### EXERCISE DESCRIPTION
Restate every record exactly as it is written, while omitting the pictures it holds.

═══ MATERIAL SHOWN ═══

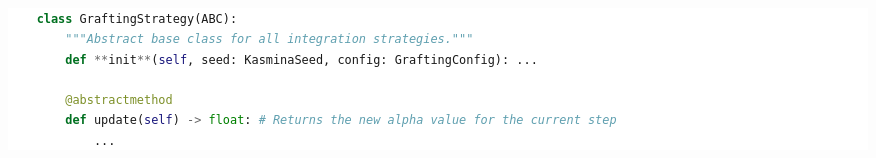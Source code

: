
 ```python
    class GraftingStrategy(ABC):  
        """Abstract base class for all integration strategies."""  
        def **init**(self, seed: KasminaSeed, config: GraftingConfig): ...  

        @abstractmethod  
        def update(self) -> float: # Returns the new alpha value for the current step  
            ...
```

═══

### EXERCISE SOLUTION
Source code

:
 ```python
    class GraftingStrategy(ABC):  
        """Abstract base class for all integration strategies."""  
        def **init**(self, seed: KasminaSeed, config: GraftingConfig): ...  

        @abstractmethod  
        def update(self) -> float: # Returns the new alpha value for the current step  
            ...
```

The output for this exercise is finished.